I noticed your motivation in traditional woven art for these pieces as well as the mix of human and animal features. May I ask your thoughts regarding in this case, insects and how they relate to the meaning more in detail? Would you say that they are connected to African art from history, in defense and/or protection of caterpillars or personal interest?

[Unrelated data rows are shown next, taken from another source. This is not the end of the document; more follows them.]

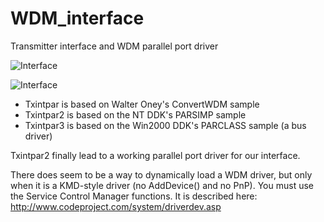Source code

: # WDM_interface

Transmitter interface and WDM parallel port driver

![Interface](https://blacksphere2.github.io/images/int2.jpg)

![Interface](https://blacksphere2.github.io/images/int5.jpg)

* Txintpar is based on Walter Oney's ConvertWDM sample
* Txintpar2 is based on the NT DDK's PARSIMP sample
* Txintpar3 is based on the Win2000 DDK's PARCLASS sample (a bus driver)

Txintpar2 finally lead to a working parallel port driver for our interface.

There does seem to be a way to dynamically load a WDM driver, but only when it is a KMD-style driver (no AddDevice() and no PnP). You must use the Service Control Manager functions. It is described here: http://www.codeproject.com/system/driverdev.asp
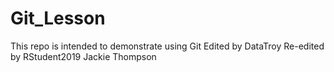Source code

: # Git_Lesson
This repo is intended to demonstrate using Git
Edited by DataTroy
Re-edited by RStudent2019
Jackie Thompson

Insects do interest me for several reasons, one of them being that they are humanity’s most extreme ‘other’ – they are perhaps the most alien of species known to us as humans.  I have been drawn to looking at those insects that we commonly find in our homes but which are generally very unwelcome and despised, for example, cockroaches, fish-moths and other such bugs.  These creatures have a particular resonance for me in that they arouse in us such a strong feeling of revulsion and yet they cohabit and share our everyday living spaces.  Insects do quite frequently feature in African folklore.  The praying mantis, for example, commonly features as a stealthy, mindful creature that has the magical ability of disguising itself amongst leaves.  These aspects do interest me too.  Their adaptations in defending and protecting themselves often features in my work as well as their heightened sensory features (in feelers and hair-like extensions).  Insects generally carry their skeleton on the outside, i.e. they have an ‘armour’ that shields them from threat.  This seemed appropriate to my hollow woven wire sculptures that often have a shell-like quality.  One of my first insect sculptures was of a large fishmoth called “Silverfish” (1997) and I made it for an exhibition titled “Refiguring the Archive” that dealt with questions around storing and transmission of knowledge.  The fish-moth likes to live in the bookshelves of libraries where it destroys papers and book bindings (they feed off the starches in the binding).  In this sense the fishmoth is the little ‘terrorist’ of the archive, and as diminutive as it is, it can be very destructive.  By making the body of the silverfish as big as my own, I wanted to set up a one-to-one relationship between insect and human being and present the viewer with a somewhat confrontational situation.  What the viewer generally knows to be a small creature is suddenly his/her own size and its antennae become rather threatening looking, whip-like extensions.  This blowing up in scale may also recall scientific scrutiny in looking though a magnifying glass or microscope at something tiny.  The silver lustre of aluminium wire also felt appropriate to the rendering of the the slippery-smooth surface of the fish-moth.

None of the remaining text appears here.